- **Saved entries**:
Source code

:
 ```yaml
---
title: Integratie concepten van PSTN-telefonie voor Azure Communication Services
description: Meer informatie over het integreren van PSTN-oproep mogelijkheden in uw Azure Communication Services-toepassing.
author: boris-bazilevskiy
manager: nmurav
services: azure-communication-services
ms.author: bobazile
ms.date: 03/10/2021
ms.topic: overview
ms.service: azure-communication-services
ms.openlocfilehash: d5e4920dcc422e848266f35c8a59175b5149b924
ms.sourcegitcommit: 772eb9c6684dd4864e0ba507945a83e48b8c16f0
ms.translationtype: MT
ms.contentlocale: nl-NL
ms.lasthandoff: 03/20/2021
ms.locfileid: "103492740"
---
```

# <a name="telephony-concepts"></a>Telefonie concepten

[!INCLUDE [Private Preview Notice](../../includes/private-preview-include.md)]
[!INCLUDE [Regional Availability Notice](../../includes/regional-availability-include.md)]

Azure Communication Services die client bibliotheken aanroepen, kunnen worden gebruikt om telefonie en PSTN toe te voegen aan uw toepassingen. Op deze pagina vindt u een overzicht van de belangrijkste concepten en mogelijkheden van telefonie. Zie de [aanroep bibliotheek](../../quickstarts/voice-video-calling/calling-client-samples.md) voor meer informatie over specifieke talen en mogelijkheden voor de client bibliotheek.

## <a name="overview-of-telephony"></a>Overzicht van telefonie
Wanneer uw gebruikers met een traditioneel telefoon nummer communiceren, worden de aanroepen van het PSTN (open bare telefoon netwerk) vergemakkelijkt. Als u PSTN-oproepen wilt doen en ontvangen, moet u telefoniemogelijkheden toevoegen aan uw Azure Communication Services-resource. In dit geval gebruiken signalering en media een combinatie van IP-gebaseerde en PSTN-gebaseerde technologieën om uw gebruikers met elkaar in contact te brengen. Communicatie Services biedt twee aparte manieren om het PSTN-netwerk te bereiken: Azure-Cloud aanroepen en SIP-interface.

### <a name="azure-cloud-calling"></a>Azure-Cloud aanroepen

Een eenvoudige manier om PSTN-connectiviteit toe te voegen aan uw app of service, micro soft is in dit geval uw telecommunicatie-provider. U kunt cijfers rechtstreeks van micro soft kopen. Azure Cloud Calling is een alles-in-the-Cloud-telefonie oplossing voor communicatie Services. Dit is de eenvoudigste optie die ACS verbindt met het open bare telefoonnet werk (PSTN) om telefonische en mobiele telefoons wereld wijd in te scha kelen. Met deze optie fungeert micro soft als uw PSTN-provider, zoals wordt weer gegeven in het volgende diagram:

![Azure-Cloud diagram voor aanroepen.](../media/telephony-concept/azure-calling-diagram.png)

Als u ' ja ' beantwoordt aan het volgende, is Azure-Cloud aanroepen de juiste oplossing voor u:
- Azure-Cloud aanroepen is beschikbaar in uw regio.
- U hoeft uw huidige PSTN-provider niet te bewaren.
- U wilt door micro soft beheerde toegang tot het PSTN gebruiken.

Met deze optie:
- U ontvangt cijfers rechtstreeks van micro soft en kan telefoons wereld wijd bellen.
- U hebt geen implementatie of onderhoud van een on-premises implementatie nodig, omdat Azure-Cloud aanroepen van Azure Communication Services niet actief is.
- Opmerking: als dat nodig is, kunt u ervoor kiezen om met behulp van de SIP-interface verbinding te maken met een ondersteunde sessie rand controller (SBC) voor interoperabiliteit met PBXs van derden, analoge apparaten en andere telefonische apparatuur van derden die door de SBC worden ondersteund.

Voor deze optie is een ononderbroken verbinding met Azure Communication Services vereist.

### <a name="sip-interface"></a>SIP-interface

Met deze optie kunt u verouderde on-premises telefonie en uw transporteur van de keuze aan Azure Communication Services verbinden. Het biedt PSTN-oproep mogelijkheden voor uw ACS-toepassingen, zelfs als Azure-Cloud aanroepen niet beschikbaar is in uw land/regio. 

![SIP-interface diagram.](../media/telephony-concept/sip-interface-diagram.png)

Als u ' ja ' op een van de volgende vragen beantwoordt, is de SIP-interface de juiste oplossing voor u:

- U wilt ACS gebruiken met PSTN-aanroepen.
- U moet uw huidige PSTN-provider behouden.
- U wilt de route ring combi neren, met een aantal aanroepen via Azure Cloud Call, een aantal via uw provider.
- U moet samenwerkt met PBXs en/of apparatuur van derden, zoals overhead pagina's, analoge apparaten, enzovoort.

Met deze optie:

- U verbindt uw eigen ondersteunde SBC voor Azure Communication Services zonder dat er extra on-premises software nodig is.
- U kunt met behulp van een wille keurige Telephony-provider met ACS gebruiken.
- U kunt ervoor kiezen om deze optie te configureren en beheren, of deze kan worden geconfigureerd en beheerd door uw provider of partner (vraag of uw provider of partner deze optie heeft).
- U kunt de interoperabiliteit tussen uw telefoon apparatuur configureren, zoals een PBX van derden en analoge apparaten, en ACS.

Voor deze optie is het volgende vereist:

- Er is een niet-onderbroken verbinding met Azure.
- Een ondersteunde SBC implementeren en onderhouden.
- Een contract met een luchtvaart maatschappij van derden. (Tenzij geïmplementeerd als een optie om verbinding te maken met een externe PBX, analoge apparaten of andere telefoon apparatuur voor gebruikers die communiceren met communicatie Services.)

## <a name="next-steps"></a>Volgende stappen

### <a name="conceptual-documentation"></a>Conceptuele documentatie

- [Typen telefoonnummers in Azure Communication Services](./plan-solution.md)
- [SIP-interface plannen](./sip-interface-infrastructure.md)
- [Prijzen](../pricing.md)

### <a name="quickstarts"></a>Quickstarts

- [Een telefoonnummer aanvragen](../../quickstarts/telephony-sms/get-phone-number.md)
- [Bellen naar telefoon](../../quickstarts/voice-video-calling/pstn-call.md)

- **WHAT THE TASK REQUIRES**:
Show all lines above holding "ondersteunde".

- **YOUR RESPONSE**:
- Opmerking: als dat nodig is, kunt u ervoor kiezen om met behulp van de SIP-interface verbinding te maken met een ondersteunde sessie rand controller (SBC) voor interoperabiliteit met PBXs van derden, analoge apparaten en andere telefonische apparatuur van derden die door de SBC worden ondersteund.
- U verbindt uw eigen ondersteunde SBC voor Azure Communication Services zonder dat er extra on-premises software nodig is.
- Een ondersteunde SBC implementeren en onderhouden.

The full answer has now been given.